The 2023 competition, won by Stanford University, focused on healthcare. The theme for the 2022 competition, won by the University of Central Florida, was ransomware.
“Each year, it’s really something that we’re really grappling with as cybersecurity defenders. And that’s what that’s one of things I love about the competition. It’s very topical. It’s very real world. And the NCCDC team does a great job of ensuring that it’s very relevant,” said Jon Check, the executive director of Cyber Protection Solutions for Raytheon, an RTX Business, which sponsors the competition. “We want to give the next generation of cyber defenders an experiential training that they would not get otherwise. That’s critical. It’s really not going to be something that they learned in school. By just being in these competitions, they get to a real world example that they will experience in the workplace. Granted, it’s a competition so there’s a little bit gamification, but a lot of the aspects of it really do apply, and so from our perspective, it’s critical that they participate in that ecosystem.”
And it’s not just the scenarios.
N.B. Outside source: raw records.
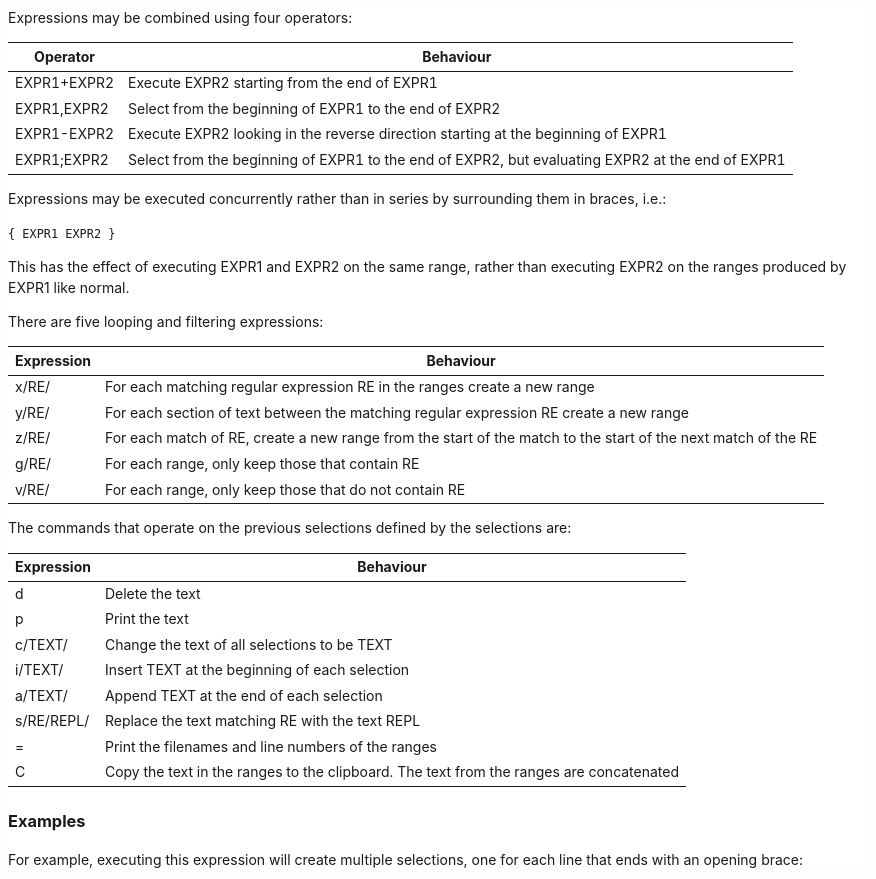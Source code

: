 Expressions may be combined using four operators:

| Operator    | Behaviour | 
| ----------- | --------- |
| EXPR1+EXPR2 | Execute EXPR2 starting from the end of EXPR1 |
| EXPR1,EXPR2 | Select from the beginning of EXPR1 to the end of EXPR2 |
| EXPR1-EXPR2 | Execute EXPR2 looking in the reverse direction starting at the beginning of EXPR1 |
| EXPR1;EXPR2 | Select from the beginning of EXPR1 to the end of EXPR2, but evaluating EXPR2 at the end of EXPR1 |


Expressions may be executed concurrently rather than in series by surrounding them in braces, i.e.:

    { EXPR1 EXPR2 }

This has the effect of executing EXPR1 and EXPR2 on the same range, rather than executing EXPR2 on the ranges produced by EXPR1 like normal.

There are five looping and filtering expressions:

| Expression | Behaviour |
| ---------- | --------- |
| x/RE/      | For each matching regular expression RE in the ranges create a new range |
| y/RE/      | For each section of text between the matching regular expression RE create a new range |
| z/RE/      | For each match of RE, create a new range from the start of the match to the start of the next match of the RE |
| g/RE/      | For each range, only keep those that contain RE |
| v/RE/      | For each range, only keep those that do not contain RE |

The commands that operate on the previous selections defined by the selections are:

| Expression | Behaviour |
| ---------- | --------- |
| d          | Delete the text |
| p          | Print the text |
| c/TEXT/    | Change the text of all selections to be TEXT |
| i/TEXT/    | Insert TEXT at the beginning of each selection |
| a/TEXT/    | Append TEXT at the end of each selection |
| s/RE/REPL/ | Replace the text matching RE with the text REPL |
| =          | Print the filenames and line numbers of the ranges |
| C          | Copy the text in the ranges to the clipboard. The text from the ranges are concatenated |

### Examples

For example, executing this expression will create multiple selections, one for each line that ends with an opening brace:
The entire competition puts students in real-world situations where they have to brief a board of directors, stand up and defend networks and respond to business tasks all the while defending their networks and systems from attack.
Brande Mora, the director of external relations at National Collegiate Cyber Defense Competition, said these real-world scenarios make NCCDC different than a lot of competitions, which focus on capture the flag or king of the hill type of contests.
“The end goal here is not just to win, which is always nice, but it to get that real-world experience that can transfer easily into the next job,” said Michael Baggett, the manager of competition communications for the NCCDC. “That is part of why this competition is different, and maybe even exceptional.”
Baggett’s description of the contest as being exceptional is not necessarily hyperbole, at least for the students who participated in the NCCDC.
“I do think the realism of this is an experience you don’t get in the classroom. It’s very different than all the all the computer science classes I take, and to be able to get put in the setting and to really have everything on fire is like ‘good luck and have fun,’” said Glen Husman, a student at Stanford University and 2023 NCCDC first place team. “This isn’t I’m working on some algorithm and I need to turn it in a week. This is much different, and that lends itself to a very different set of skills than what you’ll see in the classroom. From the technical side, that’s really unique and special about these competitions, which try to emulate these applied settings.”
Stanford’s win in the 18th NCCDC competition was its first after coming in third place in 2020 and 2022. The competition featured more than 1,500 competitors from 178 collegiate teams across the U.S. California Polytechnic State University, Pomona and DePaul University placed second and third, respectively, during this year’s competition.